IA y algoritmos: una nueva frontera del saber
Hoy nos enfrentamos a una frontera semejante —aunque mucho más compleja—: la de la inteligencia artificial. Su potencia no está en disputa: algoritmos capaces de coordinar infraestructuras energéticas, optimizar cadenas de producción, desactivar riesgos climáticos y multiplicar la investigación científica.
Pero esa potencia no es autónoma. La IA no se desarrolla inevitablemente: necesita condiciones materiales. Bajo monopolio, su crecimiento no se acelera: se bloquea. Igual que la energía nuclear, la automatización industrial o la biotecnología en otros momentos históricos, la IA concentrada en pocas manos deja de ser fuerza productiva para volverse instrumento de control.
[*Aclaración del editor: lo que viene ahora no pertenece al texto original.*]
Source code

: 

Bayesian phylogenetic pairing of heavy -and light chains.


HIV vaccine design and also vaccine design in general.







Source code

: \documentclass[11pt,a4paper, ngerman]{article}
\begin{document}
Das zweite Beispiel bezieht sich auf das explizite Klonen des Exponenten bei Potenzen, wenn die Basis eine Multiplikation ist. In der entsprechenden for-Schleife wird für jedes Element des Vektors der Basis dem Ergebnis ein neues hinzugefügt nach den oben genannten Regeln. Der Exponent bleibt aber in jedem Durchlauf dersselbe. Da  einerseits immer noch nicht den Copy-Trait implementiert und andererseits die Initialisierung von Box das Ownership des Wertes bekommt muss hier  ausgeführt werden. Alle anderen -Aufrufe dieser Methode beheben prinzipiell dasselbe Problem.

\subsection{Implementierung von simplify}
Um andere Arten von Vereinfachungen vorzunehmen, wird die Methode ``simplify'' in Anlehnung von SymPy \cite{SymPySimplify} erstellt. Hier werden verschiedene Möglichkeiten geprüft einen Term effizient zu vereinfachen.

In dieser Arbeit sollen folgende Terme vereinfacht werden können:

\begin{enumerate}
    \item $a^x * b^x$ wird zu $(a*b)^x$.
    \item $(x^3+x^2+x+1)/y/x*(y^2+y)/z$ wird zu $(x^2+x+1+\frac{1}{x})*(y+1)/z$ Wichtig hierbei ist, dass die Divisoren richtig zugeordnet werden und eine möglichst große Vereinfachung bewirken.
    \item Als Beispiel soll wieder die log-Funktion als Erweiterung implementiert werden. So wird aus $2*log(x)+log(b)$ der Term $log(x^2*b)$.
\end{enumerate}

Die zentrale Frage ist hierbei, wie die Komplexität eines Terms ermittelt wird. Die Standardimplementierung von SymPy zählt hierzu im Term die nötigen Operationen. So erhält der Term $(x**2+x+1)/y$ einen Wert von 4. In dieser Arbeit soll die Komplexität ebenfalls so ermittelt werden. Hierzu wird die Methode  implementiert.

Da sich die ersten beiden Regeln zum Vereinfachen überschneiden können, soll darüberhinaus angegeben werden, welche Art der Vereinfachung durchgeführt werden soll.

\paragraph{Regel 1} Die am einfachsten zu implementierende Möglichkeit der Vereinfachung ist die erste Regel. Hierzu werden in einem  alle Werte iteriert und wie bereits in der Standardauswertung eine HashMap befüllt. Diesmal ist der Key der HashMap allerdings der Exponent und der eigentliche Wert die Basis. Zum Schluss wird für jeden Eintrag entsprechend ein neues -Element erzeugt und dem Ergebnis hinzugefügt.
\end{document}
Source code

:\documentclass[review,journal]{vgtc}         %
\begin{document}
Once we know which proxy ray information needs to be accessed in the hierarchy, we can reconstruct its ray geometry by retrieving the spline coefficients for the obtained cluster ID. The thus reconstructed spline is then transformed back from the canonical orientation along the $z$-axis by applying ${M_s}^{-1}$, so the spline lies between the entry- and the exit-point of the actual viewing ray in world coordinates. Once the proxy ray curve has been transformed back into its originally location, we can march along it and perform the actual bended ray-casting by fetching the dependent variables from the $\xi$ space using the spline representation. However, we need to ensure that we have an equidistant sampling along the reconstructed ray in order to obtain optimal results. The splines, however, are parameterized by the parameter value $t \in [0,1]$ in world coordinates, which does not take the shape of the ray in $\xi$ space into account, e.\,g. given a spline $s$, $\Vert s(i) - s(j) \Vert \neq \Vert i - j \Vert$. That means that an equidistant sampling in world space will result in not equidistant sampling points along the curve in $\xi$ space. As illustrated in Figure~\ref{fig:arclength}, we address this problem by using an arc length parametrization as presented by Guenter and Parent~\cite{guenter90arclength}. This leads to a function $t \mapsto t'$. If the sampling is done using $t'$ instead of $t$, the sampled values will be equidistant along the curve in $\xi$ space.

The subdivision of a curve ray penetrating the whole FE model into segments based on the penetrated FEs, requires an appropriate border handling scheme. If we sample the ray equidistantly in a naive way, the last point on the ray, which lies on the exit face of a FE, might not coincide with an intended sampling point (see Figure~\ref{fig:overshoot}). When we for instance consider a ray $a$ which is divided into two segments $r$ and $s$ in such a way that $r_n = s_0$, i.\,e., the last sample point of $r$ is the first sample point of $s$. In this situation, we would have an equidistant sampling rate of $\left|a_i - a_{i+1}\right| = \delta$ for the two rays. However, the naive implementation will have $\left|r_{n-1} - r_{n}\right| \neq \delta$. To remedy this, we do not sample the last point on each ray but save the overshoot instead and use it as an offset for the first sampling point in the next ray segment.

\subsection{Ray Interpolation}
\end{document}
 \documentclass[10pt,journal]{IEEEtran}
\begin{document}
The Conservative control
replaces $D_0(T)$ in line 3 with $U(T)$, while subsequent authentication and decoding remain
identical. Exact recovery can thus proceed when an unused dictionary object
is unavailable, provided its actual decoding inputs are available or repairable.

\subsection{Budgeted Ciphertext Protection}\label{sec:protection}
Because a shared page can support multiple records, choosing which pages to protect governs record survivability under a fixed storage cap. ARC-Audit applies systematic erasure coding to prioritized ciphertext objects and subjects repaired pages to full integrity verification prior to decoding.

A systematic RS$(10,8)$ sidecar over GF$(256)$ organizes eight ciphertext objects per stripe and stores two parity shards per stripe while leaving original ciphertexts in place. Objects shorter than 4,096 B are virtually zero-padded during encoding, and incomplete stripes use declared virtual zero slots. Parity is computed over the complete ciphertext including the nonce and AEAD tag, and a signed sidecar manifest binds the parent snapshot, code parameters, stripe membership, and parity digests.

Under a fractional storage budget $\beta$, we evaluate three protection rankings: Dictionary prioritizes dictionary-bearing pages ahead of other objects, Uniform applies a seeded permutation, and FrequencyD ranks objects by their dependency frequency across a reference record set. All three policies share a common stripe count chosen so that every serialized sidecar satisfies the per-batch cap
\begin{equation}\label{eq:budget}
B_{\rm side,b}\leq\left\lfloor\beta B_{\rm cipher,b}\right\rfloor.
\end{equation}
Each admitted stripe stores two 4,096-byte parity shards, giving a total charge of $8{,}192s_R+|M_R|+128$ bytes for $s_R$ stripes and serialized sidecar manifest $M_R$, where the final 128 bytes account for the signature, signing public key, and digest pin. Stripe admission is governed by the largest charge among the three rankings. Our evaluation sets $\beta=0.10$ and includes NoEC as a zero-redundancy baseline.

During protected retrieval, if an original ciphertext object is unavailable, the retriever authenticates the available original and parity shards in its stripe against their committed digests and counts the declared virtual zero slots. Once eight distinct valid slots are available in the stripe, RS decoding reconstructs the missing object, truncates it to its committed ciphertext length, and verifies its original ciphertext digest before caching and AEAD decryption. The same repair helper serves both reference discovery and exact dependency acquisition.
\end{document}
Pensar en una “IA desarrollada bajo monopolio” equivale a creer en un capitalismo mágico que tiene la solución a los problemas de la humanidad pero se la guarda. Lo que en realidad sucede es más simple y brutal: el capital no desarrolla las fuerzas productivas hasta su límite, las disciplina para preservar relaciones de poder.
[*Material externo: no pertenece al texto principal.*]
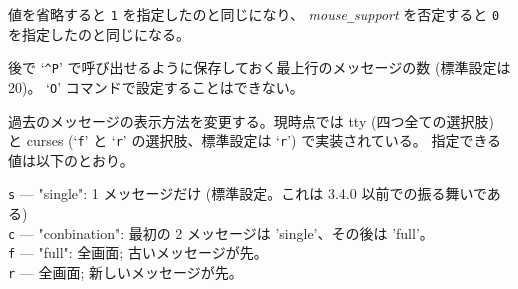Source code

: 値を省略すると {\tt 1} を指定したのと同じになり、
{\it mouse\verb+_+support\/} を否定すると
{\tt 0} を指定したのと同じになる。
\item[\ib{msghistory}]
後で `{\tt \^{}P}' で呼び出せるように保存しておく最上行のメッセージの数
(標準設定は 20)。
`{\tt O}' コマンドで設定することはできない。
\item[\ib{msg\verb+_+window}]
過去のメッセージの表示方法を変更する。現時点では tty 
(四つ全ての選択肢) と curses
(`{\tt f}' と `{\tt r}' の選択肢、標準設定は `{\tt r}')
で実装されている。
指定できる値は以下のとおり。

{\tt s} --- "single": 1 メッセージだけ (標準設定。これは 3.4.0 以前での振る舞いである)\\
{\tt c} --- "conbination": 最初の 2 メッセージは 'single'、その後は 'full'。\\
{\tt f} --- "full": 全画面; 古いメッセージが先。\\
{\tt r} --- 全画面; 新しいメッセージが先。

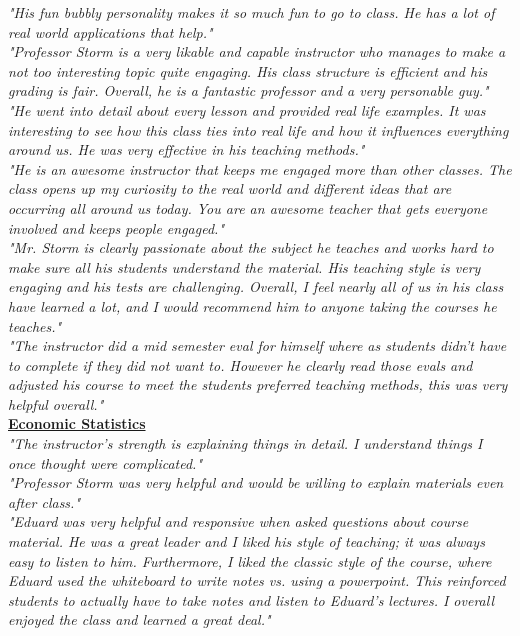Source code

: \documentclass[a4paper,11pt]{article}
\begin{document}
\textit{"His fun bubbly personality makes it so much fun to go to class. He has a lot of real world applications that help."} \\

\textit{"Professor Storm is a very likable and capable instructor who manages to make a not too interesting topic quite engaging. His class structure is efficient and his grading is fair. Overall, he is a fantastic professor and a very personable guy."} \\

\textit{"He went into detail about every lesson and provided real life examples. It was interesting to see how this class ties into real life and how it influences everything around us. He was very effective in his teaching methods."} \\

\textit{"He is an awesome instructor that keeps me engaged more than other classes. The class opens up my curiosity to the real world and different ideas that are occurring all around us today. You are an awesome teacher that gets everyone involved and keeps people engaged."}  \\



\textit{"Mr. Storm is clearly passionate about the subject he teaches and works hard to make sure all his students understand the material. His teaching style is very engaging and his tests are challenging. Overall, I feel nearly all of us in his class have learned a lot, and I would recommend him to anyone taking the courses he teaches."} \\

\textit{"The instructor did a mid semester eval for himself where as students didn't have to complete if they did not want to. However he clearly read those evals and adjusted his course to meet the students preferred teaching methods, this was very helpful overall."} \\




\ul{\textbf{Economic Statistics}} \\

\textit{"The instructor's strength is explaining things in detail. I understand things I once thought were complicated."} \\

\textit{"Professor Storm was very helpful and would be willing to explain materials even after class."} \\

\textit{"Eduard was very helpful and responsive when asked questions about course material. He was a great leader and I liked his style of teaching; it was always easy to listen to him. Furthermore, I liked the classic style of the course, where Eduard used the whiteboard to write notes vs. using a powerpoint. This reinforced students to actually have to take notes and listen to Eduard's lectures. I overall enjoyed the class and learned a great deal."} \\
\end{document}
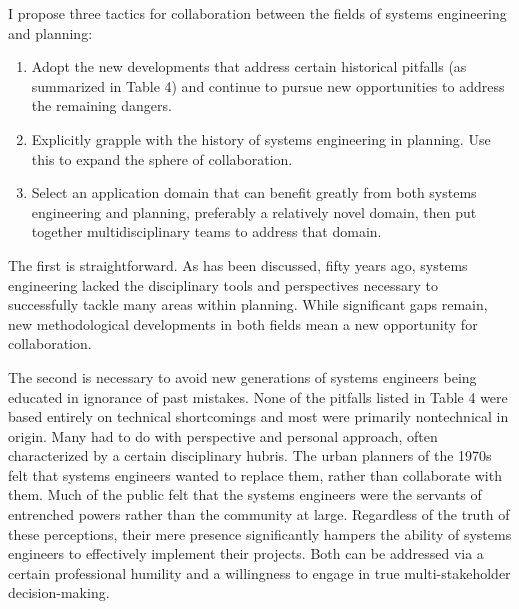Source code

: \restoregeometry

I propose three tactics for collaboration between the fields of systems engineering and planning:

\begin{enumerate} \setlength{\itemsep}{0pt} \setlength{\parskip}{0pt} 
	\item{Adopt the new developments that address certain historical pitfalls (as summarized in Table 4) and continue to pursue new opportunities to address the remaining dangers.}
	\item{Explicitly grapple with the history of systems engineering in planning. Use this to expand the sphere of collaboration.}
	\item{Select an application domain that can benefit greatly from both systems engineering and planning, preferably a relatively novel domain, then put together multidisciplinary teams to address that domain.}
\end{enumerate}

The first is straightforward. As has been discussed, fifty years ago, systems engineering lacked the disciplinary tools and perspectives necessary to successfully tackle many areas within planning. While significant gaps remain, new methodological developments in both fields mean a new opportunity for collaboration.

The second is necessary to avoid new generations of systems engineers being educated in ignorance of past mistakes. None of the pitfalls listed in Table 4 were based entirely on technical shortcomings and most were primarily nontechnical in origin. Many had to do with perspective and personal approach, often characterized by a certain disciplinary hubris. The urban planners of the 1970s felt that systems engineers wanted to replace them, rather than collaborate with them. Much of the public felt that the systems engineers were the servants of entrenched powers rather than the community at large. Regardless of the truth of these perceptions, their mere presence significantly hampers the ability of systems engineers to effectively implement their projects. Both can be addressed via a certain professional humility and a willingness to engage in true multi-stakeholder decision-making. 


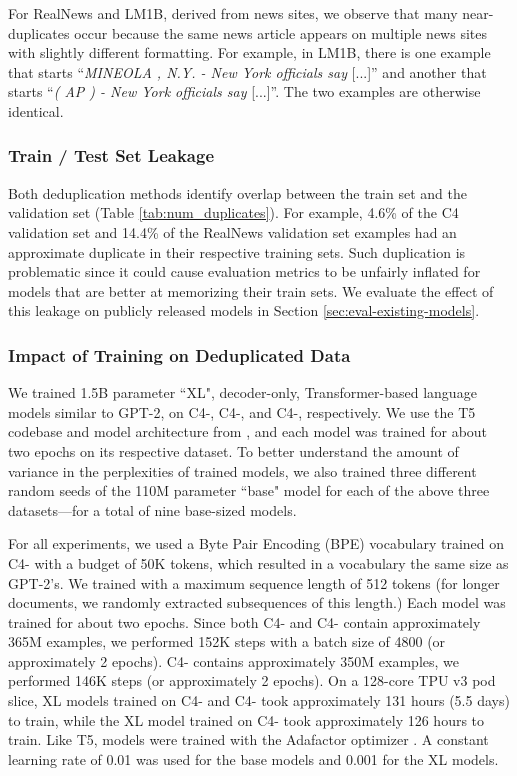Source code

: For RealNews and LM1B, derived from news sites, we observe that many near-duplicates occur because the same news article appears on multiple news sites with slightly different formatting.
For example, in LM1B, there is one example that starts ``\textit{MINEOLA , N.Y. - New York officials say} [...]'' and another that starts ``\textit{( AP ) - New York officials say} [...]''.
The two examples are otherwise identical.

\subsubsection{Train / Test Set Leakage}
\label{sec:leakage}
Both deduplication methods identify overlap between the train set and the validation set (Table \ref{tab:num_duplicates}).
For example, 4.6\% of the C4 validation set and 14.4\% of the RealNews validation set examples had an approximate duplicate in their respective training sets.
Such duplication is problematic since it could cause evaluation metrics to be unfairly inflated for models that are better at memorizing their train sets.
We evaluate the effect of this leakage on publicly released models in Section \ref{sec:eval-existing-models}.

\subsubsection{Impact of Training on Deduplicated Data}
\label{sec:impact-trained-models}
We trained 1.5B parameter ``XL", decoder-only, Transformer-based language models similar to GPT-2, on C4-\Original, C4-\Approx, and C4-\Exact, respectively.
We use the T5 codebase and model architecture from \citet{raffel2019exploring}, and each model was trained for about two epochs on its respective dataset.
To better understand the amount of variance in the perplexities of trained models, we also trained three different random seeds of the 110M parameter ``base" model for each of the above three datasets---for a total of nine base-sized models.

For all experiments, we used a Byte Pair Encoding (BPE) vocabulary trained on C4-\Approx{} with a budget of 50K tokens, which resulted in a vocabulary the same size as GPT-2's.
We trained with a maximum sequence length of 512 tokens (for longer documents, we randomly extracted subsequences of this length.)
Each model was trained for about two epochs.
Since both C4-\Original{} and C4-\Exact{} contain approximately 365M examples, we performed 152K steps with a batch size of 4800 (or approximately 2 epochs). 
C4-\Approx{} contains approximately 350M examples, we performed 146K steps (or approximately 2 epochs).
On a 128-core TPU v3 pod slice, XL models trained on C4-\Original{} and C4-\Exact{} took approximately 131 hours (5.5 days) to train, while the XL model trained on C4-\Approx{} took approximately 126 hours to train.
Like T5, models were trained with the Adafactor optimizer \citep{shazeer2018adafactor}. A constant learning rate of 0.01 was used for the base models and 0.001 for the XL models.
Un algoritmo no es una varita mágica
La inteligencia artificial y el algoritmo no son entidades metafísicas externas al sujeto: forman parte de la historia de nuestra especie. El primer humano que usó un plano inclinado ya estaba diseñando un algoritmo. Las herramientas técnicas no son ajenas al cuerpo ni al pensamiento: son extensiones de la inteligencia práctica.
Por eso, la IA no puede ser pensada como sustituto de la inteligencia humana, sino como prolongación de un saber colectivo que viene de lejos —del taller, de la experimentación corporal, de la cooperación. Un martillo no golpea solo: amplifica la acción de quien lo empuña.
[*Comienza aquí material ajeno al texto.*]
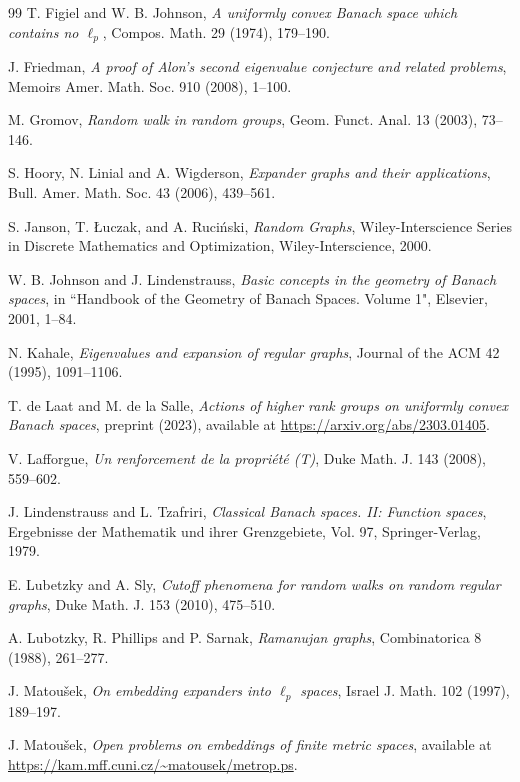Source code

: \documentclass[11pt,leqno]{amsart}
\theoremstyle{remark}
\theoremstyle{plain}
\begin{document}
\begin{thebibliography}{99}
 T. Figiel and W. B. Johnson,
\emph{A uniformly convex Banach space which contains no $\ell_p$},
Compos. Math. 29 (1974), 179--190.

 J. Friedman,
\emph{A proof of Alon’s second eigenvalue conjecture and related problems},
Memoirs Amer. Math. Soc. 910 (2008), 1--100.

 M. Gromov,
\emph{Random walk in random groups},
Geom. Funct. Anal. 13 (2003), 73--146.

 S. Hoory, N. Linial and A. Wigderson,
\emph{Expander graphs and their applications},
Bull. Amer. Math. Soc. 43 (2006), 439--561.

 S. Janson, T. {\L}uczak, and A. Ruci\'{n}ski,
\emph{Random Graphs},
Wiley-Interscience Series in Discrete Mathematics and Optimization, Wiley-Interscience, 2000.

 W. B. Johnson and J. Lindenstrauss,
\emph{Basic concepts in the geometry of Banach spaces},
in ``Handbook of the Geometry of Banach Spaces. Volume 1"\!, Elsevier, 2001, 1--84.

 N. Kahale,
\emph{Eigenvalues and expansion of regular graphs},
Journal of the ACM 42 (1995), 1091--1106.

T. de Laat and M. de la Salle,
\emph{Actions of higher rank groups on uniformly convex Banach spaces},
preprint (2023), available at \url{https://arxiv.org/abs/2303.01405}.

 V. Lafforgue,
\emph{Un renforcement de la propri\'{e}t\'{e} (T)},
Duke Math. J. 143 (2008), 559--602.

 J. Lindenstrauss and L. Tzafriri,
\emph{Classical Banach spaces. II: Function spaces},
Ergebnisse der Mathematik und ihrer Grenzgebiete, Vol. 97, Springer-Verlag, 1979.

 E. Lubetzky and A. Sly,
\emph{Cutoff phenomena for random walks on random regular graphs},
Duke Math. J. 153 (2010), 475--510.

 A. Lubotzky, R. Phillips and P. Sarnak,
\emph{Ramanujan graphs},
Combinatorica 8 (1988), 261--277.

 J. Matou\v{s}ek,
\emph{On embedding expanders into $\ell_p$ spaces},
Israel J. Math. 102 (1997), 189--197.

  J. Matou\v{s}ek,
\emph{Open problems on embeddings of finite metric spaces},
available at \url{https://kam.mff.cuni.cz/~matousek/metrop.ps}.


\end{thebibliography}
\end{document}
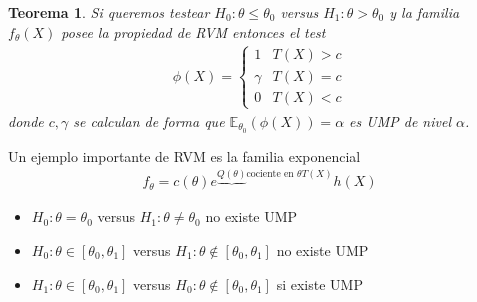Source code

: \documentclass[10pt]{article}
\theoremstyle{plain}
\newtheorem{teo}{Teorema}
\theoremstyle{definition}
\begin{document}
\begin{teo}
Si queremos testear  $H_{0}: \theta \le \theta_{0}$ versus $H_{1}:\theta>\theta_{0}$ y la familia $f_{\theta}(X)$ posee la propiedad de RVM entonces el test
\begin{align*}
\phi(X) =%
   \begin{cases}
    1  & T(X)>c \\
    \gamma & T(X) = c \\
    0 & T(X) < c
  \end{cases}
\end{align*}
donde $c,\gamma$ se calculan de forma que $\mathbb{E}_{\theta_{0}}(\phi(X)) = \alpha$ es UMP de nivel $\alpha$.
\end{teo}

Un ejemplo importante de RVM es la familia exponencial
\begin{align*}
f_{\theta} = c(\theta)e^{\underbrace{Q(\theta)}{\text{cociente en $\theta$}}T(X)}h(X)
\end{align*}
\begin{itemize}
\item $H_{0}: \theta = \theta_{0}$ versus $H_{1}: \theta \not= \theta_{0}$ no existe UMP
\item $H_{0}: \theta \in [\theta_{0},\theta_{1}]$  versus $H_{1}: \theta \not\in [\theta_{0},\theta_{1}]$ no existe UMP
\item $H_{1}: \theta \in [\theta_{0},\theta_{1}]$  versus $H_{0}: \theta \not\in [\theta_{0},\theta_{1}]$ si existe UMP
\end{itemize}
\end{document}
Tesis política: sin colectivización no hay desarrollo
“La inteligencia artificial no podrá desplegar su potencia humana bajo condiciones de monopolio. Un algoritmo en manos de unos pocos no es una promesa de desarrollo: es un dique. Si en los 50 el saber obrero abrió la puerta a una nueva relación entre conocimiento y pueblo, hoy el gran desafío es impedir que la IA quede confinada tras los muros de las corporaciones globales.”
“Si no se colectiviza la inteligencia técnica, no habrá desarrollo humano posible. La IA no crecerá a pesar del monopolio: será usada para impedir su propio crecimiento. El capitalismo no guarda la solución: la bloquea.”
La historia argentina ya mostró que es posible articular saber técnico y proyecto colectivo. Lo que en el siglo XX fue la alianza entre educación técnica, política estatal y trabajo, hoy podría ser —si logramos que no quede secuestrada— la inteligencia artificial puesta al servicio de la especie y no de la renta.
Este texto no busca cerrar una discusión, sino abrirla: señalar que la pregunta por la IA es también una pregunta política por la apropiación del saber. Lo que estuvo en juego en los 50 con el saber obrero está, mutatis mutandis, en juego hoy con la inteligencia artificial.